**INSTRUCTIONS FOR THE TASK**
When you copy the entries, keep every word exactly as it stands.

** Opening DATA LISTING block **

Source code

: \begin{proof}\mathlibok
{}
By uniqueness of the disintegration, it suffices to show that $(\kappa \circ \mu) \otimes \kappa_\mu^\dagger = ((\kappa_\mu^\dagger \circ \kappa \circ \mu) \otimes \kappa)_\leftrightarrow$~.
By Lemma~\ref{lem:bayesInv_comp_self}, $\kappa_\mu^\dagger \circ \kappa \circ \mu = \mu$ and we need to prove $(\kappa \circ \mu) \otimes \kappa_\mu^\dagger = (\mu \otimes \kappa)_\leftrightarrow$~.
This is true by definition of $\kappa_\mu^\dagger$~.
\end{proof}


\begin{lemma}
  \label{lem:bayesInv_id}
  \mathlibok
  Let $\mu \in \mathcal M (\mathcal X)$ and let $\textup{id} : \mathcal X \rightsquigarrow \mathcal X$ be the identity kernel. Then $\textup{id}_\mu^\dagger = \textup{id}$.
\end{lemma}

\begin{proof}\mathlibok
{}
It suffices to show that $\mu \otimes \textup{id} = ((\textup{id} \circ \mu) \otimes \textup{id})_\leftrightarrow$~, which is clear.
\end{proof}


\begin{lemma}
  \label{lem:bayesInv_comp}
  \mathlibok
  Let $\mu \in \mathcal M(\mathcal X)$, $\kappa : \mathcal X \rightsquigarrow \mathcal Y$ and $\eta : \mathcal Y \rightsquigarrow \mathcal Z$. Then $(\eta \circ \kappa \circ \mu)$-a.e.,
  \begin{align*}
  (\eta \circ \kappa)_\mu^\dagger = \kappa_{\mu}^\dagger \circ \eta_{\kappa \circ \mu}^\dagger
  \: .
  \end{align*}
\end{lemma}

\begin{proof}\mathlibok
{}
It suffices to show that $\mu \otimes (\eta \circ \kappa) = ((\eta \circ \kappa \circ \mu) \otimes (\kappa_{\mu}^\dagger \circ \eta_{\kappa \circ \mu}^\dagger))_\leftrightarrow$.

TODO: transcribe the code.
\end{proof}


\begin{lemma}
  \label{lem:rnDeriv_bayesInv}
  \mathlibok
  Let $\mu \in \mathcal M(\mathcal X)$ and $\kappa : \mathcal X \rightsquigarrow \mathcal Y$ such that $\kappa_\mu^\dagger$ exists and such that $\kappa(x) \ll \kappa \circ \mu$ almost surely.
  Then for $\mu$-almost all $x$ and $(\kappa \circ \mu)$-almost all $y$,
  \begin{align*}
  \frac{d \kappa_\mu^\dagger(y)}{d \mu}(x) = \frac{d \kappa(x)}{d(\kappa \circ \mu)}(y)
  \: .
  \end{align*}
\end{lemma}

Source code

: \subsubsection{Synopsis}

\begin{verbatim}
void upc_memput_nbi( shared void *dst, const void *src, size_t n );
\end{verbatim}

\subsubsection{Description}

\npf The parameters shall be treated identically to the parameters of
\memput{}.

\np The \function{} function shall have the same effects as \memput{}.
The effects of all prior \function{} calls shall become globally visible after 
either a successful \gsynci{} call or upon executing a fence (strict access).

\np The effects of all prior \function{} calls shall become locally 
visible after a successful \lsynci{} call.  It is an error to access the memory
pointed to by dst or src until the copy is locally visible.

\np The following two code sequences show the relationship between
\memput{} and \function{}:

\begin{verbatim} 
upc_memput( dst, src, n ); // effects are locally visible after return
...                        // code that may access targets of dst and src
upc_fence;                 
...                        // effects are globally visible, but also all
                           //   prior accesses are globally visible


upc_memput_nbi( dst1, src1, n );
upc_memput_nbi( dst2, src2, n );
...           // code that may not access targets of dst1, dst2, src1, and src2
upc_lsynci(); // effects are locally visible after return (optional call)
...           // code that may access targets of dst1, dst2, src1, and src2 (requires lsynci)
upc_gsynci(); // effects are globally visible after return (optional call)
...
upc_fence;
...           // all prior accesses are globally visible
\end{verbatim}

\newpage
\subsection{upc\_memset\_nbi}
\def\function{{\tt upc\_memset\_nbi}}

** Closing DATA LISTING block **

**WRITTEN ANSWER**
Source code

: \begin{proof}\mathlibok
{}
By uniqueness of the disintegration, it suffices to show that $(\kappa \circ \mu) \otimes \kappa_\mu^\dagger = ((\kappa_\mu^\dagger \circ \kappa \circ \mu) \otimes \kappa)_\leftrightarrow$~.
By Lemma~\ref{lem:bayesInv_comp_self}, $\kappa_\mu^\dagger \circ \kappa \circ \mu = \mu$ and we need to prove $(\kappa \circ \mu) \otimes \kappa_\mu^\dagger = (\mu \otimes \kappa)_\leftrightarrow$~.
This is true by definition of $\kappa_\mu^\dagger$~.
\end{proof}


\begin{lemma}
  \label{lem:bayesInv_id}
  \mathlibok
  Let $\mu \in \mathcal M (\mathcal X)$ and let $\textup{id} : \mathcal X \rightsquigarrow \mathcal X$ be the identity kernel. Then $\textup{id}_\mu^\dagger = \textup{id}$.
\end{lemma}

\begin{proof}\mathlibok
{}
It suffices to show that $\mu \otimes \textup{id} = ((\textup{id} \circ \mu) \otimes \textup{id})_\leftrightarrow$~, which is clear.
\end{proof}


\begin{lemma}
  \label{lem:bayesInv_comp}
  \mathlibok
  Let $\mu \in \mathcal M(\mathcal X)$, $\kappa : \mathcal X \rightsquigarrow \mathcal Y$ and $\eta : \mathcal Y \rightsquigarrow \mathcal Z$. Then $(\eta \circ \kappa \circ \mu)$-a.e.,
  \begin{align*}
  (\eta \circ \kappa)_\mu^\dagger = \kappa_{\mu}^\dagger \circ \eta_{\kappa \circ \mu}^\dagger
  \: .
  \end{align*}
\end{lemma}

\begin{proof}\mathlibok
{}
It suffices to show that $\mu \otimes (\eta \circ \kappa) = ((\eta \circ \kappa \circ \mu) \otimes (\kappa_{\mu}^\dagger \circ \eta_{\kappa \circ \mu}^\dagger))_\leftrightarrow$.

TODO: transcribe the code.
\end{proof}


\begin{lemma}
  \label{lem:rnDeriv_bayesInv}
  \mathlibok
  Let $\mu \in \mathcal M(\mathcal X)$ and $\kappa : \mathcal X \rightsquigarrow \mathcal Y$ such that $\kappa_\mu^\dagger$ exists and such that $\kappa(x) \ll \kappa \circ \mu$ almost surely.
  Then for $\mu$-almost all $x$ and $(\kappa \circ \mu)$-almost all $y$,
  \begin{align*}
  \frac{d \kappa_\mu^\dagger(y)}{d \mu}(x) = \frac{d \kappa(x)}{d(\kappa \circ \mu)}(y)
  \: .
  \end{align*}
\end{lemma}

Source code

: \subsubsection{Synopsis}

\begin{verbatim}
void upc_memput_nbi( shared void *dst, const void *src, size_t n );
\end{verbatim}

\subsubsection{Description}

\npf The parameters shall be treated identically to the parameters of
\memput{}.

\np The \function{} function shall have the same effects as \memput{}.
The effects of all prior \function{} calls shall become globally visible after 
either a successful \gsynci{} call or upon executing a fence (strict access).

\np The effects of all prior \function{} calls shall become locally 
visible after a successful \lsynci{} call.  It is an error to access the memory
pointed to by dst or src until the copy is locally visible.

\np The following two code sequences show the relationship between
\memput{} and \function{}:

\begin{verbatim} 
upc_memput( dst, src, n ); // effects are locally visible after return
...                        // code that may access targets of dst and src
upc_fence;                 
...                        // effects are globally visible, but also all
                           //   prior accesses are globally visible


upc_memput_nbi( dst1, src1, n );
upc_memput_nbi( dst2, src2, n );
...           // code that may not access targets of dst1, dst2, src1, and src2
upc_lsynci(); // effects are locally visible after return (optional call)
...           // code that may access targets of dst1, dst2, src1, and src2 (requires lsynci)
upc_gsynci(); // effects are globally visible after return (optional call)
...
upc_fence;
...           // all prior accesses are globally visible
\end{verbatim}

\newpage
\subsection{upc\_memset\_nbi}
\def\function{{\tt upc\_memset\_nbi}}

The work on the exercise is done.